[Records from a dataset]
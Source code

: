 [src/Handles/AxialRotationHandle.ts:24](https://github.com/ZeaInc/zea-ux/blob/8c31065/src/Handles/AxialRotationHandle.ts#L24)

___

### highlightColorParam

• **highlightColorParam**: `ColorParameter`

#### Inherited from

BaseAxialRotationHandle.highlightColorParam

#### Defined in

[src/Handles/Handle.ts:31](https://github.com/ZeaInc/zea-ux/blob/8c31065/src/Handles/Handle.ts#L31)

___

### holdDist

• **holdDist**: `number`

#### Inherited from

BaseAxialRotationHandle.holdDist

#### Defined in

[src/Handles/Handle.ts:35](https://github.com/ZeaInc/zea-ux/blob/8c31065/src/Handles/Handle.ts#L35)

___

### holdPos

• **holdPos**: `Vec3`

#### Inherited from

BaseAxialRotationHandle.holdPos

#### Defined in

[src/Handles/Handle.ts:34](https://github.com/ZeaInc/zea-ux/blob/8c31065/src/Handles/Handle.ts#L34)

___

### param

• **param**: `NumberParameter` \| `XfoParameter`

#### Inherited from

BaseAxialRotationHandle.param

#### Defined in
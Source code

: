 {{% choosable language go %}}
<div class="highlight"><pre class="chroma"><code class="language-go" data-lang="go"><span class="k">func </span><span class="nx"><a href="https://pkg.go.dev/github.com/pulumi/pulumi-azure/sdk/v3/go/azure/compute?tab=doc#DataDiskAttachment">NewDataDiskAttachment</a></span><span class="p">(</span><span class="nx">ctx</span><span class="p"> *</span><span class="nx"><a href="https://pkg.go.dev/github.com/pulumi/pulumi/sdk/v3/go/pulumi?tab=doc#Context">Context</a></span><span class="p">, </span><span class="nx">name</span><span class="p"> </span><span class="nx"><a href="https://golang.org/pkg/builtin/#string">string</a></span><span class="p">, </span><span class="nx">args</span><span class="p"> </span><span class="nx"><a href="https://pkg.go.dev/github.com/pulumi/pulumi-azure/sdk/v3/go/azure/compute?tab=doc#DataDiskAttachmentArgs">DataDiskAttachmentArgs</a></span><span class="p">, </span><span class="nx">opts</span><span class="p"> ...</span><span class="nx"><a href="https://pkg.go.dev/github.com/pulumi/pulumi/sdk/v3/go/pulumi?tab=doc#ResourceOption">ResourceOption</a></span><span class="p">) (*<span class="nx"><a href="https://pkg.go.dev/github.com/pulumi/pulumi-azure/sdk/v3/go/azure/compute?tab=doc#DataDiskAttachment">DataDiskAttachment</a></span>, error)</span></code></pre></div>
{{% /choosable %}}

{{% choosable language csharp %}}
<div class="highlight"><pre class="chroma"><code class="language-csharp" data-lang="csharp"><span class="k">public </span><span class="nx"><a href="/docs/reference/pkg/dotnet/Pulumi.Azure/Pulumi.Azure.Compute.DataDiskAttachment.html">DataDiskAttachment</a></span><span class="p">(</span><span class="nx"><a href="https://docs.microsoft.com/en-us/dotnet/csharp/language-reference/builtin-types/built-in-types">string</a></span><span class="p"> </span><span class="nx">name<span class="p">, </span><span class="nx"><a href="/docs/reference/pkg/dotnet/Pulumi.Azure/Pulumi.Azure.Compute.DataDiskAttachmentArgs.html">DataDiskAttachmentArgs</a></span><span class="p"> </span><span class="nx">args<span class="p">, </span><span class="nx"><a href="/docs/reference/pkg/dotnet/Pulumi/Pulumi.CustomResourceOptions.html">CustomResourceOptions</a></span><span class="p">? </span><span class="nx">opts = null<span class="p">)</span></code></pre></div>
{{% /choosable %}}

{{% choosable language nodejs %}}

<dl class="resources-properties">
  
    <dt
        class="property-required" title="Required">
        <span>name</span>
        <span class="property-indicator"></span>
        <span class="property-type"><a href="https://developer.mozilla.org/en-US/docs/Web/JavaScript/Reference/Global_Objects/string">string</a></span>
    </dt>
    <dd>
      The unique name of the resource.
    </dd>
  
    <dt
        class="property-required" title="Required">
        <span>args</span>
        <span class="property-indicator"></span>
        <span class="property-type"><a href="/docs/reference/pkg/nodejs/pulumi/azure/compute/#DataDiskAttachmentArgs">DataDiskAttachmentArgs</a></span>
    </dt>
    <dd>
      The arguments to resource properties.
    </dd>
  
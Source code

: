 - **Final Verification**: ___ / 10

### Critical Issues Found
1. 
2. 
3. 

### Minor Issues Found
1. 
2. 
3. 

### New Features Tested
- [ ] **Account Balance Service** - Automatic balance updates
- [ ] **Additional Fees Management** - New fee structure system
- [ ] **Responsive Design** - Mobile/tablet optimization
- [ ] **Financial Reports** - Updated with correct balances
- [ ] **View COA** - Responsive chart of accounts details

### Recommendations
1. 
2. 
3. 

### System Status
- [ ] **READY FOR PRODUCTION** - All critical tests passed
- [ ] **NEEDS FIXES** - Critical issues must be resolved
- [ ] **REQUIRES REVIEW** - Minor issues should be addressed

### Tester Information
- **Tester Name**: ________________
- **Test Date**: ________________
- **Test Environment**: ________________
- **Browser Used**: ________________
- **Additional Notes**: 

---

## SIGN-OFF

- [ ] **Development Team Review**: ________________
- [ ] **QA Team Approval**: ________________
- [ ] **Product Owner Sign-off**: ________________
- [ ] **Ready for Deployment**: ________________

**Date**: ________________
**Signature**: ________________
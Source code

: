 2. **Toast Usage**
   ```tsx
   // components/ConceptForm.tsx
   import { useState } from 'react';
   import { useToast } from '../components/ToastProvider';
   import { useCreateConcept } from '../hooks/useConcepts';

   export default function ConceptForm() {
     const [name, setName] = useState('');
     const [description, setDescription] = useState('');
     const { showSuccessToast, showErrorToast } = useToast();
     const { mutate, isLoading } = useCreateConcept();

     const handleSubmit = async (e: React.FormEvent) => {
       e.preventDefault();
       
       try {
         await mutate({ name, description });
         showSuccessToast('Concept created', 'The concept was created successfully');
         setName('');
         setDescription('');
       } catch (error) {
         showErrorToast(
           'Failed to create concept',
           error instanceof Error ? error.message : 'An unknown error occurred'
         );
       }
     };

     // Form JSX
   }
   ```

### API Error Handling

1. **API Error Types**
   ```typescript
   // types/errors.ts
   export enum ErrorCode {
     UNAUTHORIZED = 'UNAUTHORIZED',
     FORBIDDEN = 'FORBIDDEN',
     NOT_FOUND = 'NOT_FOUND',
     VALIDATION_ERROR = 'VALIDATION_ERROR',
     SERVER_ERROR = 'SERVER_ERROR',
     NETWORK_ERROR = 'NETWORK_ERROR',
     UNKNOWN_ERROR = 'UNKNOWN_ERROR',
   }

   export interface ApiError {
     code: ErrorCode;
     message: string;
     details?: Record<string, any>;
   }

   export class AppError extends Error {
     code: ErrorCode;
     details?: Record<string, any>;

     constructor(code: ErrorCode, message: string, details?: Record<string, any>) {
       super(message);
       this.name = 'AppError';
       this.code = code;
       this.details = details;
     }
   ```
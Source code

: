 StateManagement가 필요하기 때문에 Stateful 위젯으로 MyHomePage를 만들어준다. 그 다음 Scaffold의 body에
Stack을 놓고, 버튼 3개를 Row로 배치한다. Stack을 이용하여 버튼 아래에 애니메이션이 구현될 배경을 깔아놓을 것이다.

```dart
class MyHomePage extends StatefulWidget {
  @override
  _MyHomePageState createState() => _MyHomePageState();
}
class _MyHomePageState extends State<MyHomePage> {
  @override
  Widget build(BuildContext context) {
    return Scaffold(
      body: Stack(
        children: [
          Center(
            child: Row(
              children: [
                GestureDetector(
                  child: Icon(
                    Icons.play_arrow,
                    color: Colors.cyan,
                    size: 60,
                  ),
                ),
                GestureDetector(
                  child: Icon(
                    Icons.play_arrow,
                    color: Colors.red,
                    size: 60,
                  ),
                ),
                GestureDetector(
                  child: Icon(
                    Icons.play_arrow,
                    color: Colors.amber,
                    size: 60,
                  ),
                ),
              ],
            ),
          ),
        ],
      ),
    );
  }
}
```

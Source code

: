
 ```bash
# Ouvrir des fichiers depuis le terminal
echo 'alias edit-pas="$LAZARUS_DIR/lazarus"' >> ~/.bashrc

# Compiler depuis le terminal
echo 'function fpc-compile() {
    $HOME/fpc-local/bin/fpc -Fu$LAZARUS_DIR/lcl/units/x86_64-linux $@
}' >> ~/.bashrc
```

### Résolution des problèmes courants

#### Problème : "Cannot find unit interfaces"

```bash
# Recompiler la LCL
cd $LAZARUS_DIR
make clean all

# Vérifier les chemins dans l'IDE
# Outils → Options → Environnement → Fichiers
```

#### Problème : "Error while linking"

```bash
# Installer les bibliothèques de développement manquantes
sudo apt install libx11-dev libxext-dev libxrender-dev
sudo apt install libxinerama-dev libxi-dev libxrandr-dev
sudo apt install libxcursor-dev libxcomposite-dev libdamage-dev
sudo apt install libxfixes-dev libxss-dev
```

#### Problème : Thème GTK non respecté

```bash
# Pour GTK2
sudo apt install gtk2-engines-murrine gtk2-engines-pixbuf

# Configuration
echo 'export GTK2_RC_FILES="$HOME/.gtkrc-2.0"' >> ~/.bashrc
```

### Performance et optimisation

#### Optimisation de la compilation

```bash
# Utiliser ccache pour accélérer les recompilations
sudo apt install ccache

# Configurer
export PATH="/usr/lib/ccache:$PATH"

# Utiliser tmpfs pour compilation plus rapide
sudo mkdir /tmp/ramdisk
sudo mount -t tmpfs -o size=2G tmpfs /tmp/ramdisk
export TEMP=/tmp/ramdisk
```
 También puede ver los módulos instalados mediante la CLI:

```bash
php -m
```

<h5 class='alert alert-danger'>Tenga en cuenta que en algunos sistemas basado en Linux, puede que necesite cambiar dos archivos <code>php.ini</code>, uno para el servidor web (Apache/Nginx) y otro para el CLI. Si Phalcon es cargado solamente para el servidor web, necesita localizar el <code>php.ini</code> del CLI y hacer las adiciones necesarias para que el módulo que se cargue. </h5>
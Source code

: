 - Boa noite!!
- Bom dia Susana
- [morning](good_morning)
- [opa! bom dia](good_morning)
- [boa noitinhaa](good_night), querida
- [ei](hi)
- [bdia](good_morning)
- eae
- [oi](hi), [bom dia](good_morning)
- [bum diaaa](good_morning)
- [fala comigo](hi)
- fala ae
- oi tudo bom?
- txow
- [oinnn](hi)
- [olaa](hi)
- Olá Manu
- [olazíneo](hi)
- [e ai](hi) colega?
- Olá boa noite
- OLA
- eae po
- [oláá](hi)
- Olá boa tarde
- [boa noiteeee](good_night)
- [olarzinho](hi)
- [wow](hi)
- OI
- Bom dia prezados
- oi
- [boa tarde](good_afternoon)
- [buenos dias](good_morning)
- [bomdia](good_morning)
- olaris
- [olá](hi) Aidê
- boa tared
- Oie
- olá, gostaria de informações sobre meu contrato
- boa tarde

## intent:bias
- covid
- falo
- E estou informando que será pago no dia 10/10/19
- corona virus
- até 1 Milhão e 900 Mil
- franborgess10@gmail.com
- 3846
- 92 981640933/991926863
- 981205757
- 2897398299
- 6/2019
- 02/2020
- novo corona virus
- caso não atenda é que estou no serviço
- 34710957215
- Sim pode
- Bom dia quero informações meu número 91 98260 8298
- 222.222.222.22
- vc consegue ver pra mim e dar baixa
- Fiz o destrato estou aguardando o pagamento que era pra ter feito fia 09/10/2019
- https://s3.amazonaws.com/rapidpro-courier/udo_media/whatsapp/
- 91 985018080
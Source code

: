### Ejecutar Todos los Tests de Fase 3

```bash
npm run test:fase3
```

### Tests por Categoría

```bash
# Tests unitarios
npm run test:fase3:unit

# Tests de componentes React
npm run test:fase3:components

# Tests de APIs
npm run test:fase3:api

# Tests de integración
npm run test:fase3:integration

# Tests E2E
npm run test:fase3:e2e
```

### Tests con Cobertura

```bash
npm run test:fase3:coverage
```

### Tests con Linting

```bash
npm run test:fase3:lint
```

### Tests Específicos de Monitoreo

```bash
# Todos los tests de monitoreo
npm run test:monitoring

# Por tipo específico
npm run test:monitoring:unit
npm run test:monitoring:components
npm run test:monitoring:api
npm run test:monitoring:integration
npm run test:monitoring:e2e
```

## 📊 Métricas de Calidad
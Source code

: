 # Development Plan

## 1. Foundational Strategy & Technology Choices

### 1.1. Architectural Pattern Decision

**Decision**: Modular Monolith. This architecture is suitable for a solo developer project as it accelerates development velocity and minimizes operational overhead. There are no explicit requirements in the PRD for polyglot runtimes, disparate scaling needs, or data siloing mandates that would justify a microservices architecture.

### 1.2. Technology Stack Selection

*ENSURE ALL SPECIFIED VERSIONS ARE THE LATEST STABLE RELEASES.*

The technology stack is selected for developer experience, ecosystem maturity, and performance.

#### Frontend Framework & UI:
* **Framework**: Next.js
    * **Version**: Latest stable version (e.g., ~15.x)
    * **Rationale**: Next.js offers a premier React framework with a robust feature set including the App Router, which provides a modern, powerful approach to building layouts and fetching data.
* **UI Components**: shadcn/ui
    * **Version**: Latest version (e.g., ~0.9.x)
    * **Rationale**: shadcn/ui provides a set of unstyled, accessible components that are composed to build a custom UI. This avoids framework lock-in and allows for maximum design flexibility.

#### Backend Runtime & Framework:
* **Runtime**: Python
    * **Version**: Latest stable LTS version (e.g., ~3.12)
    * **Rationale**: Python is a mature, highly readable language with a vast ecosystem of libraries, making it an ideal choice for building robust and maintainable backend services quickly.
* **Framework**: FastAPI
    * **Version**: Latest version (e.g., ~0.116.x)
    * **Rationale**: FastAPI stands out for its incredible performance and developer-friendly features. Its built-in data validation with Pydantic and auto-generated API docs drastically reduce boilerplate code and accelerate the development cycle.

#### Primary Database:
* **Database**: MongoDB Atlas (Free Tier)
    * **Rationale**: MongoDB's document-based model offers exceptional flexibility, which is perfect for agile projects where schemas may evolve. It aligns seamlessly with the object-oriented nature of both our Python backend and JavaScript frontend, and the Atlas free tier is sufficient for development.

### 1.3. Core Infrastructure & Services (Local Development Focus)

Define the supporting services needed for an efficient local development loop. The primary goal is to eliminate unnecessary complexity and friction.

WORK REQUEST:
From the records above, copy out the line with "- Bom dia prezados", the line with "- até 1 Milhão e 900 Mil", and every line between them, word for word.

ANSWER:
- Bom dia prezados
- oi
- [boa tarde](good_afternoon)
- [buenos dias](good_morning)
- [bomdia](good_morning)
- olaris
- [olá](hi) Aidê
- boa tared
- Oie
- olá, gostaria de informações sobre meu contrato
- boa tarde

## intent:bias
- covid
- falo
- E estou informando que será pago no dia 10/10/19
- corona virus
- até 1 Milhão e 900 Mil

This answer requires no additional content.